I think at this point we’re familiar with what’s going to come: I’ll ramble vaguely about the topic to hopefully pique your interest while I make self-deprecating jokes about my Schopenhauer-esque humour.

It’s a pretty effective protocol that maybe doesn’t work wonders for SEO, but certainly does for getting me in the flow for the text I’m about to write, which is good enough.


The major flaw of Information Systems

Every Information System has a flaw, but before we get to it I think I must establish a common language for us to understand each other. The astute reader will notice that this article is tagged both as non-code and code at the same time and this gives you a clue that what I’ll talk about here might expand beyond the frontiers of software development. As for the definition of Information Systems, I’d like to start with a basic setup: Any structure through which information is conveyed. That might sound too abstract at first, but it is the right foundation for our discussion. Then I want to clarify what I mean by information: we start with a small particle, a fact. A group of unprocessed facts is just data. Data, when processed and interpreted becomes information. Information, when curated, analyzed and evaluated becomes knowledge.

So an Information System is hierarchically superior to a data system. It is one which data has meaning, context, importance. And as a structure through which information flows, it communicates. So this category of human-built constructs encompasses anything from software to laws, moral codes, cultural values, etc - quite a big range.

They all suffer from the same issue: They’re built without documented justification.

The decadent mind of the forward thinking modern human

We’re living the era of “move things and break fast”… I mean, “move fast and break things”. And, as I hinted in the previous article, doomed by spending too much time looking at the future - and too few at the past. I do want to distance myself from the saudosismo sentiment that this article might infuse, but in times long gone we used to build wonders and produce unfathomable knowledge with a fraction of the tools we have available today.

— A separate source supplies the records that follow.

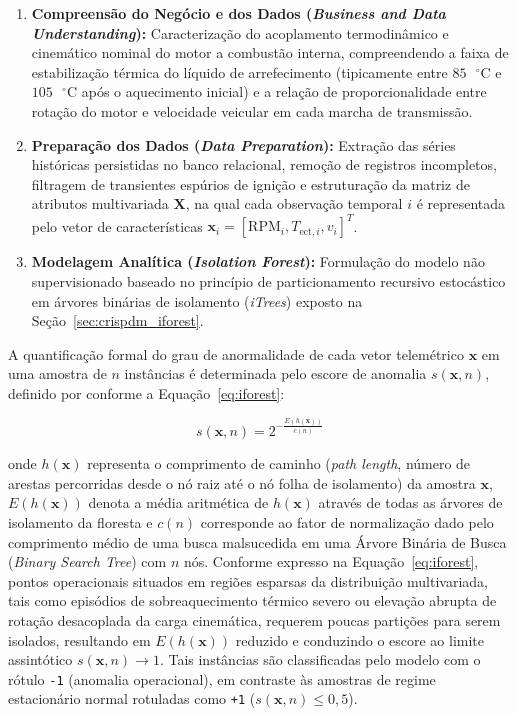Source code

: \documentclass[
	12pt,				%
	openright,			%
	twoside,			%
	a4paper,			%
	english,			%
	brazil				%
	]{abntex2}
\begin{document}
\begin{enumerate}
    \item \textbf{Compreensão do Negócio e dos Dados (\textit{Business and Data
        Understanding}):} Caracterização do acoplamento termodinâmico e cinemático
        nominal do motor a combustão interna, compreendendo a faixa de estabilização
        térmica do líquido de arrefecimento (tipicamente entre
        $85\text{ }^{\circ}\text{C}$ e $105\text{ }^{\circ}\text{C}$ após o aquecimento
        inicial) e a relação de proporcionalidade entre rotação do motor e velocidade
        veicular em cada marcha de transmissão.
    \item \textbf{Preparação dos Dados (\textit{Data Preparation}):} Extração das séries
        históricas persistidas no banco relacional, remoção de registros incompletos,
        filtragem de transientes espúrios de ignição e estruturação da matriz de
        atributos multivariada $\mathbf{X}$, na qual cada observação temporal $i$ é
        representada pelo vetor de características
        $\mathbf{x}_i = [\text{RPM}_i, T_{\text{ect},i}, v_i]^T$.
    \item \textbf{Modelagem Analítica (\textit{Isolation Forest}):} Formulação do modelo
        não supervisionado baseado no princípio de particionamento recursivo estocástico
        em árvores binárias de isolamento (\textit{iTrees}) exposto na
        Seção~\ref{sec:crispdm_iforest}.
\end{enumerate}

A quantificação formal do grau de anormalidade de cada vetor telemétrico $\mathbf{x}$ em
uma amostra de $n$ instâncias é determinada pelo escore de anomalia $s(\mathbf{x}, n)$,
definido por  conforme a Equação~\eqref{eq:iforest}:

\begin{equation}\label{eq:iforest}
s(\mathbf{x}, n) = 2^{-\frac{E(h(\mathbf{x}))}{c(n)}}
\end{equation}

\noindent onde $h(\mathbf{x})$ representa o comprimento de caminho
(\textit{path length}, número de arestas percorridas desde o nó raiz até o nó folha de
isolamento) da amostra $\mathbf{x}$, $E(h(\mathbf{x}))$ denota a média aritmética de
$h(\mathbf{x})$ através de todas as árvores de isolamento da floresta e $c(n)$
corresponde ao fator de normalização dado pelo comprimento médio de uma busca
malsucedida em uma Árvore Binária de Busca (\textit{Binary Search Tree}) com $n$ nós.
Conforme expresso na Equação~\eqref{eq:iforest}, pontos operacionais situados em regiões
esparsas da distribuição multivariada, tais como episódios de sobreaquecimento térmico
severo ou elevação abrupta de rotação desacoplada da carga cinemática, requerem poucas
partições para serem isolados, resultando em $E(h(\mathbf{x}))$ reduzido e conduzindo o
escore ao limite assintótico $s(\mathbf{x}, n) \to 1$. Tais instâncias são classificadas
pelo modelo com o rótulo \texttt{-1} (anomalia operacional), em contraste às amostras de
regime estacionário normal rotuladas como \texttt{+1} ($s(\mathbf{x}, n) \le 0{,}5$).
\end{document}
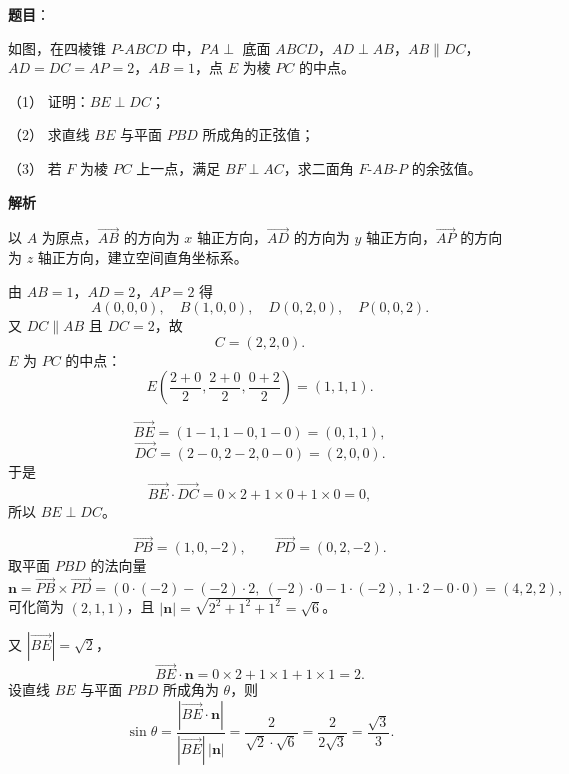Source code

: \begin{answer}

\textbf{题目}：

如图，在四棱锥 $P\text{-}ABCD$ 中，$PA\perp$ 底面 $ABCD$，$AD\perp AB$，$AB\parallel DC$，$AD=DC=AP=2$，$AB=1$，点 $E$ 为棱 $PC$ 的中点。
\nopagebreak[4]
\begin{center}\end{center}
\nopagebreak[4]
（1） 证明：$BE\perp DC$；

（2） 求直线 $BE$ 与平面 $PBD$ 所成角的正弦值；

（3） 若 $F$ 为棱 $PC$ 上一点，满足 $BF\perp AC$，求二面角 $F\text{-}AB\text{-}P$ 的余弦值。

\textbf{解析}

以 $A$ 为原点，$\overrightarrow{AB}$ 的方向为 $x$ 轴正方向，$\overrightarrow{AD}$ 的方向为 $y$ 轴正方向，$\overrightarrow{AP}$ 的方向为 $z$ 轴正方向，建立空间直角坐标系。

由 $AB=1$，$AD=2$，$AP=2$ 得
\nopagebreak[4]
\[A(0,0,0),\quad B(1,0,0),\quad D(0,2,0),\quad P(0,0,2).\]
又 $DC\parallel AB$ 且 $DC=2$，故
\nopagebreak[4]
\[C=(2,2,0).\]
$E$ 为 $PC$ 的中点：
\nopagebreak[4]
\[E\left(\frac{2+0}{2},\frac{2+0}{2},\frac{0+2}{2}\right)=(1,1,1).\]


\nopagebreak[4]
\[\overrightarrow{BE}=(1-1,1-0,1-0)=(0,1,1),\]
\nopagebreak[4]
\[\overrightarrow{DC}=(2-0,2-2,0-0)=(2,0,0).\]
于是
\nopagebreak[4]
\[\overrightarrow{BE}\cdot\overrightarrow{DC}=0\times2+1\times0+1\times0=0,\]
所以 $BE\perp DC$。


\nopagebreak[4]
\[\overrightarrow{PB}=(1,0,-2),\qquad \overrightarrow{PD}=(0,2,-2).\]
取平面 $PBD$ 的法向量
\nopagebreak[4]
\[\boldsymbol n=\overrightarrow{PB}\times\overrightarrow{PD}
=(0\cdot(-2)-(-2)\cdot2,\ (-2)\cdot0-1\cdot(-2),\ 1\cdot2-0\cdot0)
=(4,2,2),\]
可化简为 $(2,1,1)$，且 $|\boldsymbol n|=\sqrt{2^2+1^2+1^2}=\sqrt6$。

又 $|\overrightarrow{BE}|=\sqrt2$，
\nopagebreak[4]
\[\overrightarrow{BE}\cdot\boldsymbol n=0\times2+1\times1+1\times1=2.\]
设直线 $BE$ 与平面 $PBD$ 所成角为 $\theta$，则
\nopagebreak[4]
\[\sin\theta=\frac{|\overrightarrow{BE}\cdot\boldsymbol n|}{|\overrightarrow{BE}|\,|\boldsymbol n|}
=\frac{2}{\sqrt2\cdot\sqrt6}=\frac{2}{2\sqrt3}=\frac{\sqrt3}{3}.\]


\end{answer}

We’re seeing the consequences of hyper-specialization as a resonant wave from the industrial revolution in the erosion of intellectual reasoning and the mechanization of what once was intellectual work.

This leads to an inevitable situation in which our Information Systems exist and not a single person understands the problem they’re trying to solve. More often than not, we’re incapable of determining whether they are - or remain - valid solutions to those problems. On rare occasions where we do, assessing by how much poses itself as a challenge.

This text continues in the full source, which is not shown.